Un assouplissement a toutefois été annoncé pour les personnes seules en RPA. Elles seront autorisées à se joindre à une seule et même bulle familiale pendant la période des Fêtes, à condition de se placer ensuite en isolement pendant sept jours.

Des réactions divisées

Dans les milieux de vie, les réactions aux nouvelles restrictions sont divisées. Franck Larsy, dont la mère a été l’une des premières résidantes du Centre gériatrique Maimonides vaccinées contre la COVID-19, se dit satisfait de l’annonce. Toutefois, il reconnaît voir une certaine incohérence dans le fait que ni les tests ni le vaccin ne sont obligatoires pour le personnel.

« Il y a toujours un risque que les employés soient asymptomatiques. Le personnel entre en contact avec beaucoup plus de résidants que les proches aidants. Il me semble que les tests devraient devenir obligatoires, au moins pour la période des Fêtes. »

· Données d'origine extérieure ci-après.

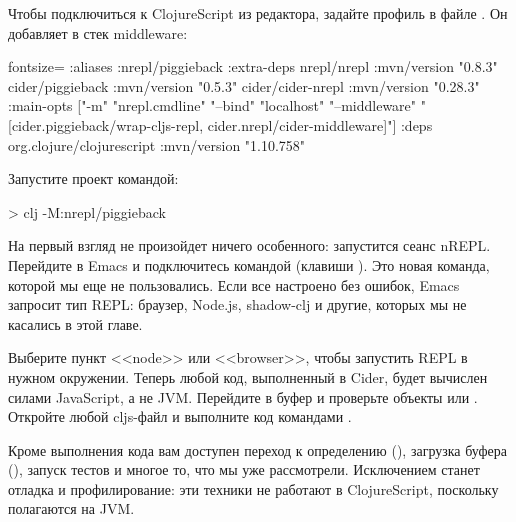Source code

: \begin{figure}[H]
  \centering
  \resizebox{\columnwidth}{!}{}
  \label{fig:chart-repl-05}
\end{figure}

Чтобы подключиться к ClojureScript из редактора, задайте профиль  в файле . Он добавляет  в стек middleware:

\begin{english}
  \begin{clojure*}{fontsize=\small}
{:aliases
 {:nrepl/piggieback
  {:extra-deps
   {nrepl/nrepl {:mvn/version "0.8.3"}
    cider/piggieback {:mvn/version "0.5.3"}
    cider/cider-nrepl {:mvn/version "0.28.3"}}
   :main-opts
   ["-m" "nrepl.cmdline"
    "--bind" "localhost"
    "--middleware"
      "[cider.piggieback/wrap-cljs-repl,
        cider.nrepl/cider-middleware]"]}}
 :deps
 {org.clojure/clojurescript {:mvn/version "1.10.758"}}}
  \end{clojure*}
\end{english}

Запустите проект командой:

\begin{english}
  \begin{bash}
> clj -M:nrepl/piggieback
  \end{bash}
\end{english}

На первый взгляд не произойдет ничего особенного: запустится сеанс nREPL. Перейдите в Emacs и подключитесь командой  (клавиши ). Это новая команда, которой мы еще не пользовались. Если все настроено без ошибок, Emacs запросит тип REPL: браузер, Node.js, shadow-clj и другие, которых мы не касались в этой главе.

Выберите пункт <<node>> или <<browser>>, чтобы запустить REPL в нужном окружении. Теперь любой код, выполненный в Cider, будет вычислен силами JavaScript, а не JVM. Перейдите в буфер  и проверьте объекты  или . Откройте любой cljs-файл и выполните код командами .

Кроме выполнения кода вам доступен переход к определению (), загрузка буфера (), запуск тестов и многое то, что мы уже рассмотрели. Исключением станет отладка и профилирование: эти техники не работают в ClojureScript, поскольку полагаются на JVM.

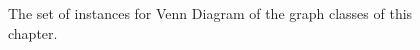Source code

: \begin{figure}[htb]
\begin{tabular}{  c c c c  c}
  \end{tabular}
 \caption{The set of instances for Venn Diagram of the graph classes of this chapter.}
 \label{fig:exemplosDiagram}
\end{figure}  
 



















 
    

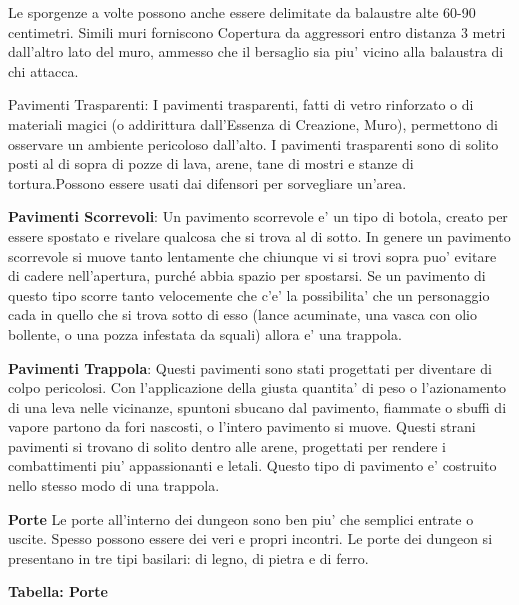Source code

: \documentclass[a4paper,11pt,twoside,openany]{book}
\begin{document}
Le sporgenze a volte possono anche essere delimitate da balaustre alte 60-90 centimetri. Simili muri forniscono Copertura da aggressori entro distanza 3 metri dall'altro lato del muro, ammesso che il bersaglio sia piu' vicino alla balaustra di chi attacca.

Pavimenti Trasparenti: I pavimenti trasparenti, fatti di vetro rinforzato o di materiali magici (o addirittura dall'Essenza di Creazione, Muro), permettono di osservare un ambiente pericoloso dall'alto. I pavimenti trasparenti sono di solito posti al di sopra di pozze di lava, arene, tane di mostri e stanze di tortura.Possono essere usati dai difensori 
per sorvegliare un'area.

\textbf{Pavimenti Scorrevoli}: Un pavimento scorrevole e' un tipo di botola, creato per essere spostato e rivelare qualcosa che si trova al di sotto. In genere un pavimento scorrevole si muove tanto lentamente che chiunque vi si trovi sopra puo' evitare di cadere nell'apertura, purché abbia spazio per spostarsi. Se un pavimento di questo tipo scorre tanto velocemente che c'e' la possibilita' che un personaggio cada in quello che si trova sotto di esso (lance acuminate, una vasca con olio bollente, o una pozza infestata da squali) allora e' una trappola.

\textbf{Pavimenti Trappola}: Questi pavimenti sono stati progettati per diventare di colpo pericolosi. Con l'applicazione della giusta quantita' di peso o l'azionamento di una leva nelle vicinanze, spuntoni sbucano dal pavimento, fiammate o sbuffi di vapore partono da fori nascosti, o l'intero pavimento si muove. Questi strani pavimenti si trovano di solito dentro alle arene, progettati per rendere i combattimenti piu' appassionanti e letali. Questo tipo di pavimento e' costruito nello stesso modo di una trappola.

\textbf{Porte} Le porte all'interno dei dungeon sono ben piu' che semplici entrate o uscite. Spesso possono essere dei veri e propri incontri. Le porte dei dungeon si presentano in tre tipi basilari: di legno, di pietra e di ferro.

\bigskip

\textbf{Tabella: Porte}
\end{document}
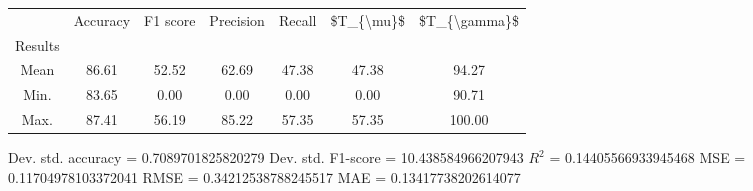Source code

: \begin{tabular}{|c|c|c|c|c|c|c|}
\toprule
{} &  Accuracy &  F1 score &  Precision &  Recall &  \$T\_\{\textbackslash mu\}\$ &  \$T\_\{\textbackslash gamma\}\$ \\
Results &           &           &            &         &            &               \\
\hline
Mean    &     86.61 &     52.52 &      62.69 &   47.38 &      47.38 &         94.27 \\
Min.    &     83.65 &      0.00 &       0.00 &    0.00 &       0.00 &         90.71 \\
Max.    &     87.41 &     56.19 &      85.22 &   57.35 &      57.35 &        100.00 \\
\bottomrule
\end{tabular}

 Dev. std. accuracy = 0.7089701825820279
 Dev. std. F1-score = 10.438584966207943
 $R^2$ = 0.14405566933945468
 MSE = 0.11704978103372041
 RMSE = 0.34212538788245517
 MAE = 0.13417738202614077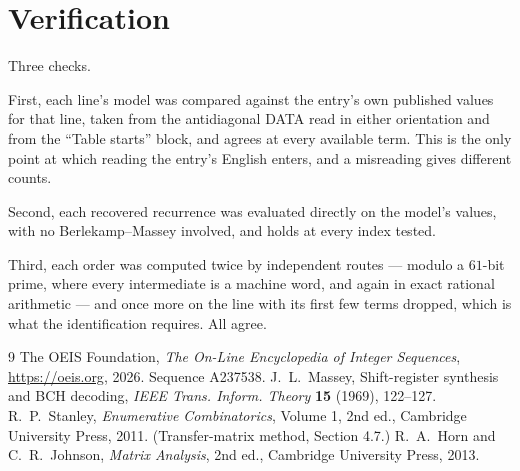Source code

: \documentclass[11pt,a4paper]{article}
\theoremstyle{plain}
\theoremstyle{definition}
\begin{document}
\section{Verification}

Three checks.

First, each line's model was compared against the entry's own published values for that line,
taken from the antidiagonal DATA read in either orientation and from the ``Table starts''
block, and agrees at every available term. This is the only point at which reading the entry's
English enters, and a misreading gives different counts.

Second, each recovered recurrence was evaluated directly on the model's values, with no
Berlekamp--Massey involved, and holds at every index tested.

Third, each order was computed twice by independent routes --- modulo a $61$-bit prime, where
every intermediate is a machine word, and again in exact rational arithmetic --- and once more
on the line with its first few terms dropped, which is what the identification requires. All
agree.

\begin{thebibliography}{9}
 The OEIS Foundation, \emph{The On-Line Encyclopedia of Integer
Sequences}, \url{https://oeis.org}, 2026. Sequence A237538.
 J.~L.~Massey, Shift-register synthesis and BCH decoding, \emph{IEEE
Trans. Inform. Theory} \textbf{15} (1969), 122--127.
 R.~P.~Stanley, \emph{Enumerative Combinatorics}, Volume 1, 2nd ed.,
Cambridge University Press, 2011. (Transfer-matrix method, Section 4.7.)
 R.~A.~Horn and C.~R.~Johnson, \emph{Matrix Analysis}, 2nd ed., Cambridge
University Press, 2013.
\end{thebibliography}
\end{document}
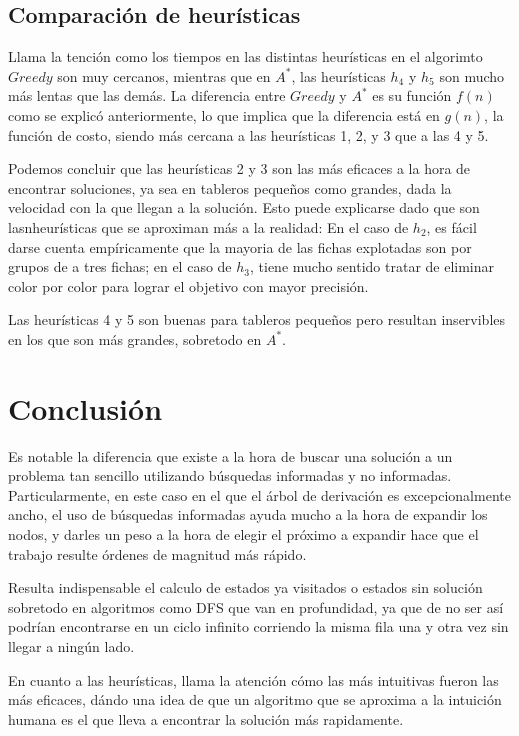 \documentclass[%
    final,
    reprint,
    notitlepage,
    narroweqnarray,
    inline,
    twoside,
    invited
    ]{ieee}
\begin{document}
\subsection{Comparaci\'on de heur\'isticas}
\par Llama la tenci\'on como los tiempos en las distintas heur\'isticas en el algorimto $Greedy$ son muy cercanos, mientras que en $A^*$, las heur\'isticas $h_4$ y $h_5$ son mucho m\'as lentas que las dem\'as. La diferencia entre $Greedy$ y $A^*$ es su funci\'on $f(n)$ como se explic\'o anteriormente, lo que implica que la diferencia est\'a en $g(n)$, la funci\'on de costo, siendo m\'as cercana a las heur\'isticas 1, 2, y 3 que a las 4 y 5.\\
\par Podemos concluir que las heur\'isticas 2 y 3 son las m\'as eficaces a la hora de encontrar soluciones, ya sea en tableros peque\~nos como grandes, dada la velocidad con la que llegan a la soluci\'on. Esto puede explicarse dado que son lasnheur\'isticas que se aproximan m\'as a la realidad: En el caso de $h_2$, es f\'acil darse cuenta emp\'iricamente que la mayoria de las fichas explotadas son por grupos de a tres fichas; en el caso de $h_3$, tiene mucho sentido tratar de eliminar color por color para lograr el objetivo con mayor precisi\'on.\\
\par Las heur\'isticas 4 y 5 son buenas para tableros peque\~nos pero resultan inservibles en los que son m\'as grandes, sobretodo en $A^*$.\\
\newpage
\section{Conclusi\'on}
Es notable la diferencia que existe a la hora de buscar una soluci\'on a un problema tan sencillo utilizando b\'usquedas informadas y no informadas. Particularmente, en este caso en el que el \'arbol de derivaci\'on es excepcionalmente ancho, el uso de b\'usquedas informadas ayuda mucho a la hora de expandir los nodos, y darles un peso a la hora de elegir el pr\'oximo a expandir hace que el trabajo resulte \'ordenes de magnitud m\'as r\'apido.\\
\par Resulta indispensable el calculo de estados ya visitados o estados sin soluci\'on sobretodo en algoritmos como DFS que van en profundidad, ya que de no ser as\'i podr\'ian encontrarse en un ciclo infinito corriendo la misma fila una y otra vez sin llegar a ning\'un lado.\\
\par En cuanto a las heur\'isticas, llama la atenci\'on c\'omo las m\'as intuitivas fueron las m\'as eficaces, d\'ando una idea de que un algoritmo que se aproxima a la intuici\'on humana es el que lleva a encontrar la soluci\'on m\'as rapidamente.
\newpage 
\end{document}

— Franck Larsy, fils d’une résidante du Centre gériatrique Maimonides

Pour la proche aidante Marie-Josée Noël, ce resserrement nuit plus aux aînés qu'il ne les protège. Depuis le début de la pandémie, elle a vu sa mère, résidante au CHSLD Berthiaume-Du Tremblay à Montréal, dépérir à vue d’œil. « C’est nous qui sommes les mieux placés pour voir qu’ils souffrent. On leur fait du bien, on aide le personnel. Quand tout le monde respecte les règles, il n’y a pas de problème. Pourquoi ajouter plus de restrictions ? », déplore-t-elle.

« Maintenir le lien social »

À défaut de permettre les visites dans les CHSLD et les RI pour la période des Fêtes, la ministre Blais a tenu à rappeler l’importance de « maintenir et favoriser le lien social avec les aînés ».

« Nous avons de nos jours tous les outils possibles pour le faire et je vous invite à faire preuve de créativité afin de partager des moments de bonheur avec vos proches. »

— Marguerite Blais, ministre responsable des Aînés et des Proches aidants

« Décorations festives, repas thématiques, appels avec les proches, tous les moyens sont bons pour ajouter un peu de gaieté à ce temps des Fêtes difficile », a ajouté Mme Blais.

Elle a aussi profité de l’annonce pour inviter les aînés du Québec à se prévaloir du vaccin contre la COVID-19 dès qu’il sera offert dans leur région.

« On est sur les derniers milles. Il ne faut surtout pas lâcher à ce moment-ci. Nous voyons enfin la lumière au bout du tunnel, mais d’ici là, la patience et la prudence sont de mise. »

Selon l’évolution de la situation épidémiologique au Québec, ces mesures pourraient être reconduites après le 11 janvier 2021.